Collected data:

■ ■ ■ ■ ■

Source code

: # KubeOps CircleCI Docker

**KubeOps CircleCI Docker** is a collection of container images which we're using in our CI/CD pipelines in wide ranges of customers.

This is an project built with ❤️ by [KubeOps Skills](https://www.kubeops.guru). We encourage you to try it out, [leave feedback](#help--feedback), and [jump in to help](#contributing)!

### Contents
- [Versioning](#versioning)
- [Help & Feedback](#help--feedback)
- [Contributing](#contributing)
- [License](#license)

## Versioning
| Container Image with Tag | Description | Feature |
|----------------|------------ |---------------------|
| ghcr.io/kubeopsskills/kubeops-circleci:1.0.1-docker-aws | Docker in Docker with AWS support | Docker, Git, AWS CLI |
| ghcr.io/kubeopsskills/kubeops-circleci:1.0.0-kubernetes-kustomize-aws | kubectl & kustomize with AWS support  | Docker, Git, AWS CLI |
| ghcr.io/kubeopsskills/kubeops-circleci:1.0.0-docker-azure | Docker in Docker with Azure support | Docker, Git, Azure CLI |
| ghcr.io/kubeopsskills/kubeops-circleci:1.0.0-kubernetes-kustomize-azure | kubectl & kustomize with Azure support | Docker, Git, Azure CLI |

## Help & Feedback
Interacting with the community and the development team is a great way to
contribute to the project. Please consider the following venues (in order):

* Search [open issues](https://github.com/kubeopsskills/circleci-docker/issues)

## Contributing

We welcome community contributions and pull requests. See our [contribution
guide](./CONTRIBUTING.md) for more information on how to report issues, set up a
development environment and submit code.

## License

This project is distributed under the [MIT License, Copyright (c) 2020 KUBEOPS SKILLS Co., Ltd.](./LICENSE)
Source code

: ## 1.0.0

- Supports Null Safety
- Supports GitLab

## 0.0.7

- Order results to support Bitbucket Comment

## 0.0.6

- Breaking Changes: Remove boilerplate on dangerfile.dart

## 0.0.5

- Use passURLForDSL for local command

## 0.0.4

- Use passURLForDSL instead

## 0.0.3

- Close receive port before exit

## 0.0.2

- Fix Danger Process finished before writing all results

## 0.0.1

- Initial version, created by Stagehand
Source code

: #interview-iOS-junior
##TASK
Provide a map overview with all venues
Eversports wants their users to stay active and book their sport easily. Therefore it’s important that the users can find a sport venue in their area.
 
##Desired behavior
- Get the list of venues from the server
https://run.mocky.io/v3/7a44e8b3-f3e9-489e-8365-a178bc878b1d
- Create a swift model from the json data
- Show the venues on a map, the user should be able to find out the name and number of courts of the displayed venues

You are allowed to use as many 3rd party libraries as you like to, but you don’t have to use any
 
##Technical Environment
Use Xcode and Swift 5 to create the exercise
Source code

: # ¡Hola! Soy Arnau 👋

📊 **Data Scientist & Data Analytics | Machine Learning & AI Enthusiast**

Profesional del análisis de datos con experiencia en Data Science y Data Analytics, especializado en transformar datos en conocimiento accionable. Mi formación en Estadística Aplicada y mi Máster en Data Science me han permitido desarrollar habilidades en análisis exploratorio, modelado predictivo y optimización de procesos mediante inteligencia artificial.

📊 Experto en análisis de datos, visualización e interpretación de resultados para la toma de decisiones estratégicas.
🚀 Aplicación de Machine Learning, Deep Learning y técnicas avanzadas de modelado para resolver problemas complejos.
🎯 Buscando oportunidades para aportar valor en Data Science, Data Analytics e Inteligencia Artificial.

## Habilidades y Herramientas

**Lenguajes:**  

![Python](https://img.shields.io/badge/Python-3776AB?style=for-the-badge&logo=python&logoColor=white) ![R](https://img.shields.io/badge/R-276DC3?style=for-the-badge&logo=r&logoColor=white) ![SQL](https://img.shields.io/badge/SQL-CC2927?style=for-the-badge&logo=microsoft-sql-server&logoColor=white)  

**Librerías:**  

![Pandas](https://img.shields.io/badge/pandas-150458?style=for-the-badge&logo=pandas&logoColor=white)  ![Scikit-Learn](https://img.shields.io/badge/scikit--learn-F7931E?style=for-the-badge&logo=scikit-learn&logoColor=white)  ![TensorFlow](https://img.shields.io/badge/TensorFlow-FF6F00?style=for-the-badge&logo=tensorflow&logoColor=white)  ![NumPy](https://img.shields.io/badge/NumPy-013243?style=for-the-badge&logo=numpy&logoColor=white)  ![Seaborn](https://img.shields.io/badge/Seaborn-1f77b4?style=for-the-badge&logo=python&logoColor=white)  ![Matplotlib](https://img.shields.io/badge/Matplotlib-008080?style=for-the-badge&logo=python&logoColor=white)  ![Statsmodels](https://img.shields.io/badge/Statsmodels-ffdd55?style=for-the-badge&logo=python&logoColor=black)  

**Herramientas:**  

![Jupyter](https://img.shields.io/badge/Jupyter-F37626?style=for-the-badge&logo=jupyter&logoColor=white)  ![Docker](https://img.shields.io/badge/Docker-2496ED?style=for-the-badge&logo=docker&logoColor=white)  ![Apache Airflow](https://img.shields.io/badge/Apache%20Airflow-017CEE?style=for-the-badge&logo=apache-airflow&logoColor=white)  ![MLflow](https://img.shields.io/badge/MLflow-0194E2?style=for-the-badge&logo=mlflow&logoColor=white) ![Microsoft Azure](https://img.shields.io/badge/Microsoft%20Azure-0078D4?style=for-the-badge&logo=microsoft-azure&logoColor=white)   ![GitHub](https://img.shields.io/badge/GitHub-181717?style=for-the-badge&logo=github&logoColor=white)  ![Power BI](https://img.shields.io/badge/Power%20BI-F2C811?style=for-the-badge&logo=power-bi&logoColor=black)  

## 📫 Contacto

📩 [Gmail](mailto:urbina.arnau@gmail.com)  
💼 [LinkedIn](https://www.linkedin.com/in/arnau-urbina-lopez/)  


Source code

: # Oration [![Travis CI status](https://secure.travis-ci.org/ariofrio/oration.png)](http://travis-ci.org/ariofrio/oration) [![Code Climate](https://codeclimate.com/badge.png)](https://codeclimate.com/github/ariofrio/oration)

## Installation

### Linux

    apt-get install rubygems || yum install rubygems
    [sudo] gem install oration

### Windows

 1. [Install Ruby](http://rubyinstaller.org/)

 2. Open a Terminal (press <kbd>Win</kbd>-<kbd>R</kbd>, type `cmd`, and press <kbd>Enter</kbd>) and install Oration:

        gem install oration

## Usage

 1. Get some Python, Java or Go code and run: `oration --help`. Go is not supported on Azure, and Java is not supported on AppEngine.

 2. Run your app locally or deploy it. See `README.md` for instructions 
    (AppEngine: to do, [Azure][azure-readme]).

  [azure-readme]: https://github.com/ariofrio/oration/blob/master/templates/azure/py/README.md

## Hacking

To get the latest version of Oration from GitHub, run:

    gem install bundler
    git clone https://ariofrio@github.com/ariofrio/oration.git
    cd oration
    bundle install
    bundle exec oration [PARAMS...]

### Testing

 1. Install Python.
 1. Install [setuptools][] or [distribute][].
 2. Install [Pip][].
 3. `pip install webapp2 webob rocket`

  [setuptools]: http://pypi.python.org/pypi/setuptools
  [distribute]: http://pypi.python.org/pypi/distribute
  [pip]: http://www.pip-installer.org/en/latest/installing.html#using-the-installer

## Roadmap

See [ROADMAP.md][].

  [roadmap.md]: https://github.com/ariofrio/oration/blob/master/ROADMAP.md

■ ■ ■ ■ ■

Across the data shown above, how many lines carry the string "kustomize"? Reply with the figure by itself.

2